The PM’s trip to India – Another U-turn on Immigration?
So David Cameron has changed his mind about immigration (certain types of immigration). His stance for the last two years has been, ‘you are not welcome’. He spoke of getting migration targets down to tens, rather than hundreds of thousands and the way he was to achieve that was to target overseas students. People who bring in money for universities, trade links to boost the economy and culture to enrich us. This is because student numbers are included in official migration data and are the only numbers he can actually control. To satisfy the right wing press, he pursued an egregious policy and is now having to backtrack.
This week, the PM is in India and appears to have executed another of his famous U-turns. He informed potential students who had been put off by the rhetoric on immigration that they were mistaken; any anti-immigration speak was about dodgy colleges that were issuing visas when they shouldn’t have been, rather than a generally hostile debate regarding immigration in this country. He told them that now he’s managed to shut these colleges, they are welcome to come and study in Britain. The implication being that when these colleges were open, he didn’t trust that students actually wanted to come here to study, they wanted to come and take advantage of our generous benefit system and our booming jobs market.
But now Indian students can feel satisfied that we in Britain no longer think they are coming here under false pretences, and we now welcome them with open arms. Basically, the government’s immigration policy for the last two years was a temporary one, and its aim was to shut down ‘bogus’ colleges not to actually cut immigration.
Many politicians and some sections of the media seem to equate immigration with criminality. The assumption that people came here to attend colleges so they could illegally gain entry criminalises students who actually thought they were coming here to study and went to a college without knowing it was not set up for the purpose it advertised itself as. The responsibility is always placed on the immigrant, rather than the system. Reputed law firms, such as the Rebus Legal law firm Perth are reaching out to the people who are being affected by the new immigration policy and are trying to help them out of their problem. Due to the immigration policy, the most affected people are the student who are studying in the universities as their academic years are going to waste cause they end up most of the time fighting for their immigration visa due to the new policy.
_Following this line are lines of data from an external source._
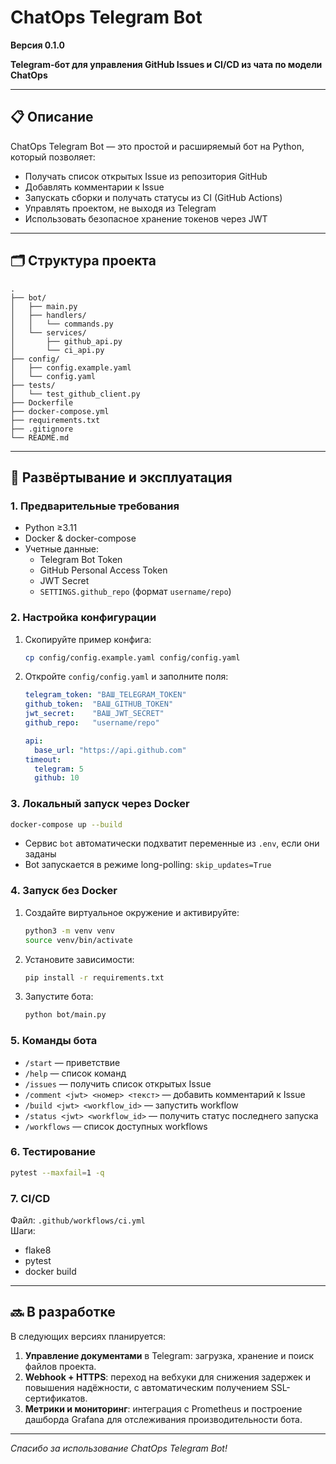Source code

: # ChatOps Telegram Bot

**Версия 0.1.0**

**Telegram-бот для управления GitHub Issues и CI/CD из чата по модели ChatOps**

---

## 📋 Описание

ChatOps Telegram Bot — это простой и расширяемый бот на Python, который позволяет:
- Получать список открытых Issue из репозитория GitHub  
- Добавлять комментарии к Issue  
- Запускать сборки и получать статусы из CI (GitHub Actions)  
- Управлять проектом, не выходя из Telegram  
- Использовать безопасное хранение токенов через JWT  

---

## 🗂 Структура проекта

```
.
├── bot/
│   ├── main.py
│   ├── handlers/
│   │   └── commands.py
│   └── services/
│       ├── github_api.py
│       └── ci_api.py
├── config/
│   ├── config.example.yaml
│   └── config.yaml
├── tests/
│   └── test_github_client.py
├── Dockerfile
├── docker-compose.yml
├── requirements.txt
├── .gitignore
└── README.md
```

---

## 🚀 Развёртывание и эксплуатация

### 1. Предварительные требования
- Python ≥3.11  
- Docker & docker-compose  
- Учетные данные:
  - Telegram Bot Token  
  - GitHub Personal Access Token  
  - JWT Secret  
  - `SETTINGS.github_repo` (формат `username/repo`)

### 2. Настройка конфигурации
1. Скопируйте пример конфига:
   ```bash
   cp config/config.example.yaml config/config.yaml
   ```
2. Откройте `config/config.yaml` и заполните поля:
   ```yaml
   telegram_token: "ВАШ_TELEGRAM_TOKEN"
   github_token:  "ВАШ_GITHUB_TOKEN"
   jwt_secret:    "ВАШ_JWT_SECRET"
   github_repo:   "username/repo"

   api:
     base_url: "https://api.github.com"
   timeout:
     telegram: 5
     github: 10
   ```

### 3. Локальный запуск через Docker
```bash
docker-compose up --build
```
- Сервис `bot` автоматически подхватит переменные из `.env`, если они заданы  
- Bot запускается в режиме long-polling: `skip_updates=True`  

### 4. Запуск без Docker
1. Создайте виртуальное окружение и активируйте:
   ```bash
   python3 -m venv venv
   source venv/bin/activate
   ```
2. Установите зависимости:
   ```bash
   pip install -r requirements.txt
   ```
3. Запустите бота:
   ```bash
   python bot/main.py
   ```

### 5. Команды бота
- `/start` — приветствие  
- `/help` — список команд  
- `/issues` — получить список открытых Issue  
- `/comment <jwt> <номер> <текст>` — добавить комментарий к Issue  
- `/build <jwt> <workflow_id>` — запустить workflow  
- `/status <jwt> <workflow_id>` — получить статус последнего запуска  
- `/workflows` — список доступных workflows  

### 6. Тестирование
```bash
pytest --maxfail=1 -q
```

### 7. CI/CD
Файл: `.github/workflows/ci.yml`  
Шаги:
- flake8  
- pytest  
- docker build

---

## 🔜 В разработке

В следующих версиях планируется:
1. **Управление документами** в Telegram: загрузка, хранение и поиск файлов проекта.  
2. **Webhook + HTTPS**: переход на вебхуки для снижения задержек и повышения надёжности, с автоматическим получением SSL-сертификатов.  
3. **Метрики и мониторинг**: интеграция с Prometheus и построение дашборда Grafana для отслеживания производительности бота.  

---

*Спасибо за использование ChatOps Telegram Bot!*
Cameron, the great PR man, blames his U-turn on a communication problem. So the immigration debate for the last two years has been communicated in the wrong way? The home secretary has made it her ambition to interfere in the judicial system to ensure that families are split up, fathers and cats wrenched from the arms of babes. Is that just a communication problem? It is dangerous territory when a PM can switch policies so easily and just blame it on communication.
After fawning over students in India, he has had to balance that and satisfy the baying Daily Mail readers who will surely not be happy with his new open doors policy. He turns towards Europe; he can tell everyone that he is very unhappy with the idea that we will be flooded with Romanian and Bulgarian immigrants. He can communicate this to the public, but he cannot do anything about it. But as long as he is saying the right thing at the right time, he believes he is somehow doing something.
And what he is saying is actually despicable. If you are Romanian or Bulgarian, if you are one of those nationalities, you are coming here to claim benefits, but if you are from India, you have only good intentions. Is this not racist? Making special exceptions for certain nationalities, and in the same breath creating campaigns to put off Bulgarians and Romanians, telling them our public services cannot cope with the huge amounts of these nationalities. There can be no justification for a pick and mix policy based on nationality.
It is encouraging that the PM has softened the rhetoric and actually acknowledged the benefits of immigration, but he should use his so called communication skills to try and change the whole debate, not to change it for some nationalities while demonising others.